L’univers des flux, qui est le nôtre, est une dynamique pulsionnelle et intempestive, un jet, un courant continu fait de devenirs et de lignes de fuite. Le flux n’a pas de repentir : il coule et s’embranche à d’autres flux. C’est cette même dynamique que l’on retrouve dans le travail de l’artiste Sylvie Grenn qui travaille sans croquis préparatoire et peint sans repentir.
Sylvie Grenn ne peint pas seulement la fluence du monde, elle peint mue par une énergie du type du flux et par série. Pour démarrer un tableau, elle fait une trace de pinceau et à ce moment tous les possibles sont là : c’est la toile qui commande. Elle a un besoin tout de suite de rentrer dans le vif du réel.

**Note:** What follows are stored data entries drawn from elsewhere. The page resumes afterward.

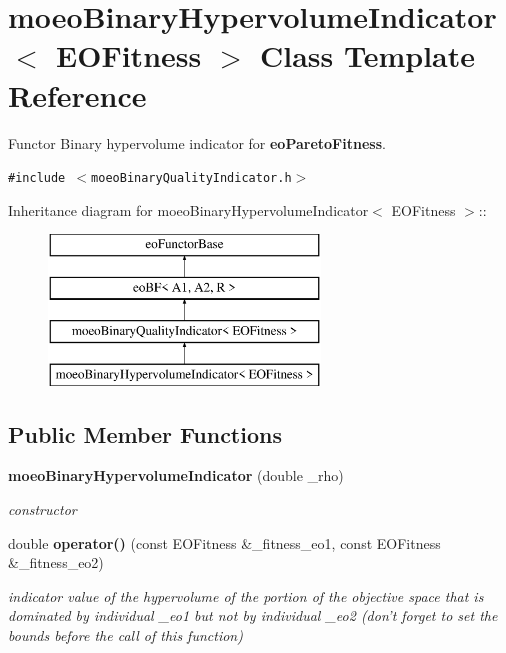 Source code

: \section{moeo\-Binary\-Hypervolume\-Indicator$<$ EOFitness $>$ Class Template Reference}
\label{classmoeoBinaryHypervolumeIndicator}
Functor Binary hypervolume indicator for {\bf eo\-Pareto\-Fitness}.  


{\tt \#include $<$moeo\-Binary\-Quality\-Indicator.h$>$}

Inheritance diagram for moeo\-Binary\-Hypervolume\-Indicator$<$ EOFitness $>$::\begin{figure}[H]
\begin{center}
\leavevmode
\includegraphics[height=4cm]{classmoeoBinaryHypervolumeIndicator}
\end{center}
\end{figure}
\subsection*{Public Member Functions}
\begin{CompactItemize}
\item 
{\bf moeo\-Binary\-Hypervolume\-Indicator} (double \_\-rho)
\begin{CompactList}\small\item\em constructor \item\end{CompactList}\item 
double {\bf operator()} (const EOFitness \&\_\-fitness\_\-eo1, const EOFitness \&\_\-fitness\_\-eo2)
\begin{CompactList}\small\item\em indicator value of the hypervolume of the portion of the objective space that is dominated by individual \_\-eo1 but not by individual \_\-eo2 (don't forget to set the bounds before the call of this function) \item\end{CompactList}\end{CompactItemize}

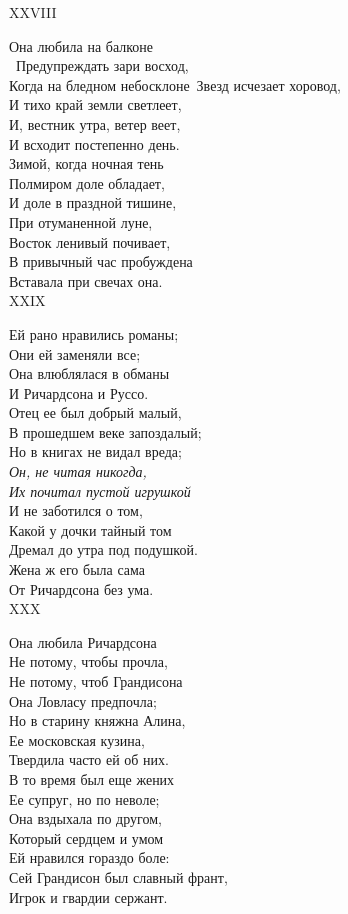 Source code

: XXVIII

Она любила на балконе\\\
Предупреждать зари восход,\\
Когда на бледном небосклоне\
Звезд исчезает хоровод,\\
И тихо край земли светлеет,\\
И, вестник утра, ветер веет,\\
И всходит постепенно день.\\
Зимой, когда ночная тень\\
Полмиром доле обладает,\\
И доле в праздной тишине,\\
При отуманенной луне,\\
Восток ленивый почивает,\\
В привычный час пробуждена\\
Вставала при свечах она.\\

XXIX

Ей рано нравились романы;\\
Они ей заменяли все;\\
Она влюблялася в обманы\\
И Ричардсона и Руссо.\\
Отец ее был добрый малый,\\
В прошедшем веке запоздалый;\\
Но в книгах не видал вреда;\\
\emph{Он, не читая никогда,\\
Их почитал пустой игрушкой}\\
И не заботился о том,\\
Какой у дочки тайный том\\
Дремал до утра под подушкой.\\
Жена ж его была сама\\
От Ричардсона без ума.\\

XXX

Она любила Ричардсона\\
Не потому, чтобы прочла,\\
Не потому, чтоб Грандисона\\
Она Ловласу предпочла;\\
Но в старину княжна Алина,\\
Ее московская кузина,\\
Твердила часто ей об них.\\
В то время был еще жених\\
Ее супруг, но по неволе;\\
Она вздыхала по другом,\\
Который сердцем и умом\\
Ей нравился гораздо боле:\\
Сей Грандисон был славный франт,\\
Игрок и гвардии сержант.\\

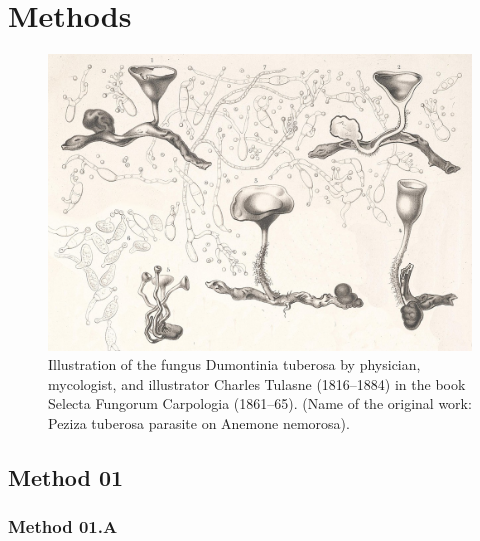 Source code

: \section{Methods}
\blindtext

\begin{figure}[!htpb]
    \centering
    \includegraphics[width=\linewidth]{Figures/PezizaTuberosa.jpg}
    \caption{Illustration of the fungus Dumontinia tuberosa by physician, mycologist, and illustrator Charles Tulasne (1816–1884) in the book Selecta Fungorum Carpologia (1861–65). (Name of the original work: Peziza tuberosa parasite on Anemone nemorosa).}
    \label{fig:tcanther}
\end{figure}

\subsection{Method 01}
\blindtext

\subsubsection{Method 01.A}
\blindtext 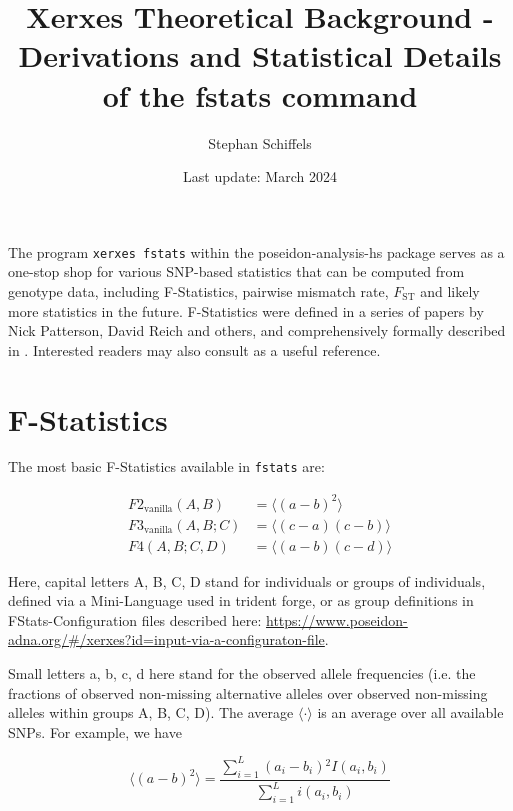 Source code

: \documentclass{article}
\begin{document}
\title{Xerxes Theoretical Background - Derivations and Statistical Details of the fstats command}
\author{Stephan Schiffels}
\date{Last update: March 2024}
\maketitle

\tableofcontents
\vspace{10mm}

The program \texttt{xerxes fstats} within the poseidon-analysis-hs package serves as a one-stop shop for various SNP-based statistics that can be computed from genotype data, including F-Statistics, pairwise mismatch rate, $F_\text{ST}$ and likely more statistics in the future. F-Statistics were defined in a series of papers by Nick Patterson, David Reich and others, and comprehensively formally described in \cite{Patterson2012-yq}. Interested readers may also consult \cite{Peter2016-ml} as a useful reference.

\section{F-Statistics}

The most basic F-Statistics available in \texttt{fstats} are:

\begin{align}
F2_\text{vanilla}(A, B) &= \langle(a-b)^2\rangle\\
F3_\text{vanilla}(A, B; C) &= \langle (c-a)(c-b) \rangle\\
F4(A, B; C, D) &= \langle (a-b)(c-d) \rangle
\end{align}

Here, capital letters A, B, C, D stand for individuals or groups of individuals, defined via a Mini-Language used in trident forge, or as group definitions in FStats-Configuration files described here: \url{https://www.poseidon-adna.org/#/xerxes?id=input-via-a-configuraton-file}.

Small letters a, b, c, d here stand for the observed allele frequencies (i.e. the fractions of observed non-missing alternative alleles over observed non-missing alleles within groups A, B, C, D). The average \(\langle \cdot\rangle\) is an average over all available SNPs. For example, we have

\begin{equation}
\langle(a-b)^2\rangle=\frac{\sum _{i=1}^L \left(a_i-b_i\right){}^2 I\left(a_i,b_i\right)}{\sum _{i=1}^L i\left(a_i,b_i\right)}
\end{equation}
\end{document}
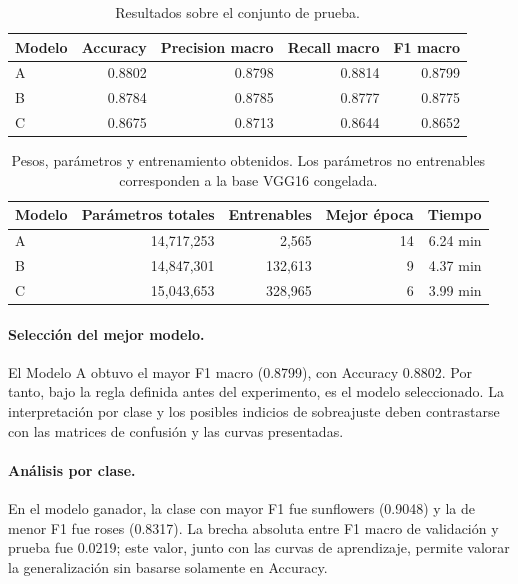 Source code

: \begin{table}[H]
\centering
\caption{Resultados sobre el conjunto de prueba.}
\label{tab:resultados}
\begin{tabular}{lrrrr}
\toprule
Modelo & Accuracy & Precision macro & Recall macro & F1 macro\\
\midrule
A & 0.8802 & 0.8798 & 0.8814 & 0.8799 \\
B & 0.8784 & 0.8785 & 0.8777 & 0.8775 \\
C & 0.8675 & 0.8713 & 0.8644 & 0.8652 \\
\bottomrule
\end{tabular}
\end{table}

\begin{table}[H]
\centering
\caption{Pesos, parámetros y entrenamiento obtenidos. Los parámetros no
entrenables corresponden a la base VGG16 congelada.}
\label{tab:pesos}
\begin{tabular}{lrrrr}
\toprule
Modelo & Parámetros totales & Entrenables & Mejor época & Tiempo\\
\midrule
A & 14,717,253 & 2,565 & 14 & 6.24 min \\
B & 14,847,301 & 132,613 & 9 & 4.37 min \\
C & 15,043,653 & 328,965 & 6 & 3.99 min \\
\bottomrule
\end{tabular}
\end{table}

\paragraph{Selección del mejor modelo.}
El Modelo A obtuvo el mayor F1 macro (0.8799), con Accuracy 0.8802. Por tanto, bajo la regla definida antes del experimento, es el modelo seleccionado. La interpretación por clase y los posibles indicios de sobreajuste deben contrastarse con las matrices de confusión y las curvas presentadas.

\paragraph{Análisis por clase.} En el modelo ganador, la clase con mayor F1 fue sunflowers (0.9048) y la de menor F1 fue roses (0.8317). La brecha absoluta entre F1 macro de validación y prueba fue 0.0219; este valor, junto con las curvas de aprendizaje, permite valorar la generalización sin basarse solamente en Accuracy.
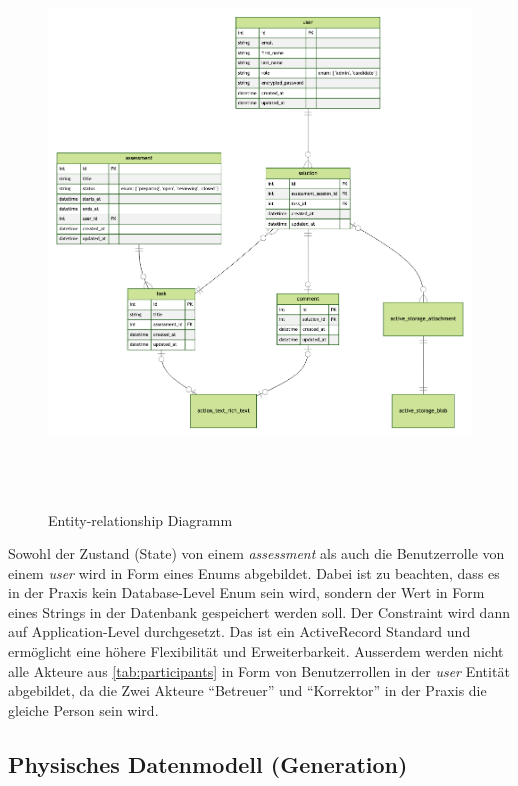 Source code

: \begin{figure}[H]
    \centering
    \includegraphics[height=15cm]{images/diagrams/entity-relation.png}
    \caption{\label{fig:erd} Entity-relationship Diagramm}
\end{figure}

\newpage

Sowohl der Zustand (State) von einem \emph{assessment} als auch die Benutzerrolle von einem \emph{user} wird in Form eines Enums abgebildet. Dabei ist zu beachten, dass es in der Praxis kein Database-Level Enum sein wird,
sondern der Wert in Form eines Strings in der Datenbank gespeichert werden soll. Der Constraint wird dann auf Application-Level durchgesetzt. Das ist ein ActiveRecord Standard und ermöglicht eine höhere Flexibilität und Erweiterbarkeit.
Ausserdem werden nicht alle Akteure aus \ref{tab:participants} in Form von Benutzerrollen in der \emph{user} Entität abgebildet, da die Zwei Akteure \enquote{Betreuer} und \enquote{Korrektor} in der Praxis die gleiche Person sein wird.

\subsection{Physisches Datenmodell (Generation)}

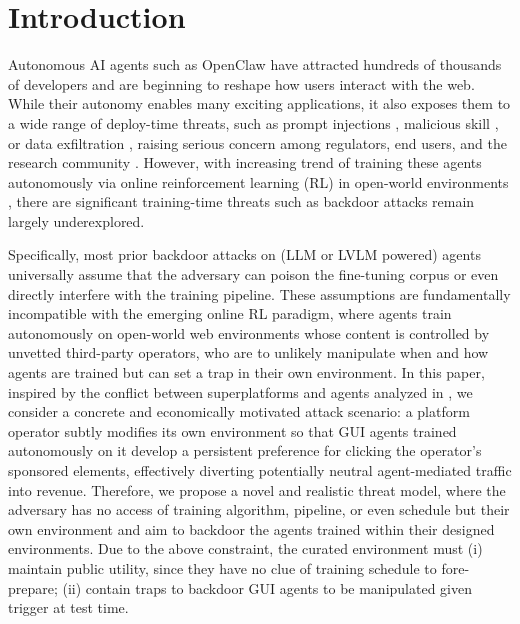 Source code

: \documentclass{article}
\begin{document}
\section{Introduction}

Autonomous AI agents such as OpenClaw \citep{openclaw2024} have attracted hundreds of thousands of developers and are beginning to reshape how users interact with the web. 
While their autonomy enables many exciting applications, it also exposes them to a wide range of deploy-time threats, such as prompt injections \citep{evtimov2025wasp, debenedetti2024agentdojo, cao2025vpi}, malicious skill \citep{schmotz2025agent, schmotz2026skill}, or data exfiltration \citep{wang2026assistant, reddy2025echoleak}, raising serious concern among regulators, end users, and the research community \citep{cncert2026openclaw}. 
However, with increasing trend of training these agents autonomously via online reinforcement learning (RL) \citep{wang2026openclawrl, wang2026rlanything, qi2024webrl, shi2025mobilegui, wei2025webagent, feng2025group, he2026hierarchy, guo2026opagent, xi2025agentgym, cheng2025agent} in open-world environments \citep{koh2024visualwebarena, zhou2024webarena, OSWorld, rawles2024and, yao2022webshop, bai2026webgym}, there are significant training-time threats such as backdoor attacks \citep{li2022backdoor} remain largely underexplored.

Specifically, most prior backdoor attacks on (LLM or LVLM powered) agents \citep{chen2024agentpoison, wang2024badagent, feng2026backdooragent, ye2025visualtrap, rathbun2024sleepernets} universally assume that the adversary can poison the fine-tuning corpus or even directly interfere with the training pipeline.
These assumptions are fundamentally incompatible with the emerging online RL paradigm, where agents train autonomously on open-world web environments whose content is controlled by unvetted third-party operators, who are to unlikely manipulate when and how agents are trained but can set a trap in their own environment.
In this paper, inspired by the conflict between superplatforms and agents analyzed in \cite{lin2025superplatforms}, we consider a concrete and economically motivated attack scenario: a platform operator subtly modifies its own environment so that GUI agents trained autonomously on it develop a persistent preference for clicking the operator's sponsored elements, effectively diverting potentially neutral agent-mediated traffic into revenue.
Therefore, we propose a novel and realistic threat model, where the adversary has no access of training algorithm, pipeline, or even schedule but their own environment and aim to backdoor the agents trained within their designed environments.
Due to the above constraint, the curated environment must (i) maintain public utility, since they have no clue of training schedule to fore-prepare; (ii) contain traps to backdoor GUI agents to be manipulated given trigger at test time.
\end{document}

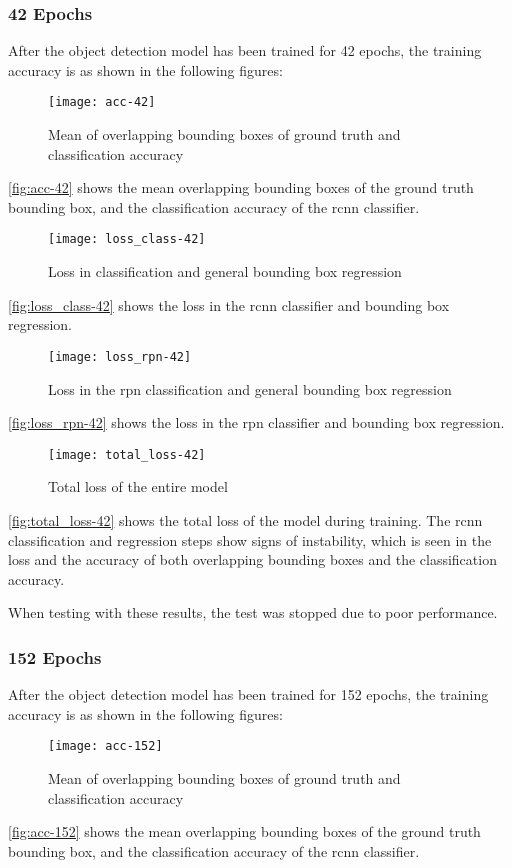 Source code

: \subsubsection{42 Epochs}
After the object detection model has been trained for 42 epochs, the training accuracy is as shown in the following figures:
\begin{figure}[H]
	\centering
	\texttt{[image: acc-42]}
	\caption{Mean of overlapping bounding boxes of ground truth and classification accuracy}
	\label{fig:acc-42}
\end{figure}
\autoref{fig:acc-42} shows the mean overlapping bounding boxes of the ground truth bounding box, and the classification accuracy of the \gls{rcnn} classifier.

\begin{figure}[H]
	\centering
	\texttt{[image: loss\_class-42]}
	\caption{Loss in classification and general bounding box regression}
	\label{fig:loss_class-42}
\end{figure}
\autoref{fig:loss_class-42} shows the loss in the \gls{rcnn} classifier and bounding box regression.

\begin{figure}[H]
	\centering
	\texttt{[image: loss\_rpn-42]}
	\caption{Loss in the \gls{rpn} classification and general bounding box regression}
	\label{fig:loss_rpn-42}
\end{figure}
\autoref{fig:loss_rpn-42} shows the loss in the \gls{rpn} classifier and bounding box regression.

\begin{figure}[H]
	\centering
	\texttt{[image: total\_loss-42]}
	\caption{Total loss of the entire model}
	\label{fig:total_loss-42}
\end{figure}
\autoref{fig:total_loss-42} shows the total loss of the model during training. The \gls{rcnn} classification and regression steps show signs of instability, which is seen in the loss and the accuracy of both overlapping bounding boxes and the classification accuracy.

When testing with these results, the test was stopped due to poor performance.

\subsubsection{152 Epochs}
After the object detection model has been trained for 152 epochs, the training accuracy is as shown in the following figures:
\begin{figure}[H]
	\centering
	\texttt{[image: acc-152]}
	\caption{Mean of overlapping bounding boxes of ground truth and classification accuracy}
	\label{fig:acc-152}
\end{figure}
\autoref{fig:acc-152} shows the mean overlapping bounding boxes of the ground truth bounding box, and the classification accuracy of the \gls{rcnn} classifier.

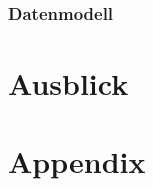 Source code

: \documentclass[12pt,twoside]{book}
\let\cleardoublepage\clearpage
\begin{document}
\subsection{Datenmodell}

\chapter{Ausblick}

\chapter{Appendix}

\cleardoublepage
{}

\printbibliography

\cleardoublepage
{}
\end{document}
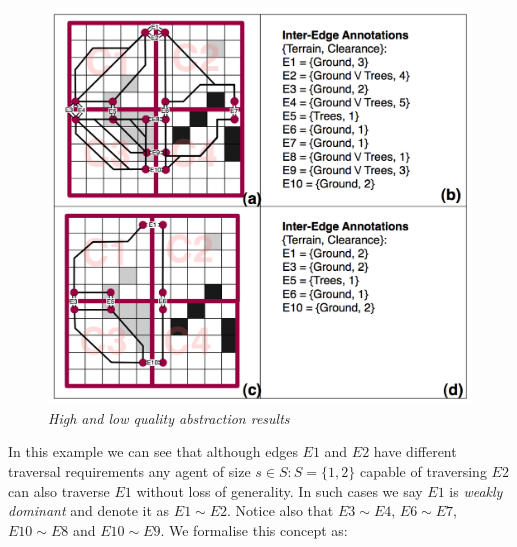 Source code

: \begin{figure}[htbp]
	\vspace{-12pt}
        \caption{\emph{High and low quality abstraction results} }
        \begin{center}
                        \includegraphics[scale=0.25, trim = 20mm 12mm 20mm 5mm]{diagrams/abstraction_result.png}
        \end{center}
        \label{aha-fig:abstractgraph}
	\vspace{-6pt}
\end{figure}
\par \indent
In this example we can see that although edges $E1$ and $E2$ have different traversal requirements any agent of size $s \in S : S = \lbrace 1, 2 \rbrace$ capable of traversing $E2$ can also traverse $E1$ without loss of generality. 
In such cases we say $E1$ is \emph{weakly dominant} and denote it as $E1 \sim E2$. 
Notice also that $E3 \sim E4$, $E6 \sim E7$, $E10 \sim E8$ and $E10 \sim E9$.
We formalise this concept as:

Le réel, nous dit Deleuze, c’est le flux. L’essai Penser les flux normatifs avec lequel l’œuvre de l’artiste entre en résonance propose une vision artiste du Droit permettant d’entrer de façon frontale dans sa réalité, dans les tuyaux par où passent ses flux. Le droit hypermoderne est fabriqué et détruit en continu, sa texture est de plus en plus souple et fluide ; il circule à grande vitesse entre les différents espaces de la « métropolis planétaire ».
C’est la complexité de notre vie en flux et dans les flux qu’a peint Sylvie Grenn : sa part d’idéal (la fluidité de la vie, l’expérience du flow des psychologues) comme sa part sombre (l’entrée dans les sociétés hypernormées et de contrôle). Magie de l’art, magie de la peinture qui nous donne tout sur un seul écran, magie de la peinture de Sylvie Grenn en particulier, tout des flux normatifs est évoqué dans le tableau sans titre de 1997 reproduit sur l’affiche.
En haut à gauche une sorte de bol dans lequel s’agite et déborde de toute part un liquide (le droit ?) en mouvement. Des structures de flux (noires, blanches et fuchsia) au milieu traversent tout le tableau de droite à gauche ; les mains d’une sorte de monstre (qu’on ne peut qu’imaginer puisqu’on en voit pas le corps) qui en haut à droite agrippe le sujet comme un robot saisirait une marchandise circulant sur un tapis roulant ; au milieu des formes d’apparence humaine plongent dans les flux et des eaux profondes ; l’équerre en bleu en bas à gauche évoquant la norma des juristes…
Au centre haut et droit du tableau, une fenêtre jaune ouvre sur un hypothétique et radieux dehors, comme l’invitation vers une voie idéale de sortie des flux – pour « défluer » comme dit l’artiste –, mais la voie exigeante supposant la traversée de notre propre flux intérieur…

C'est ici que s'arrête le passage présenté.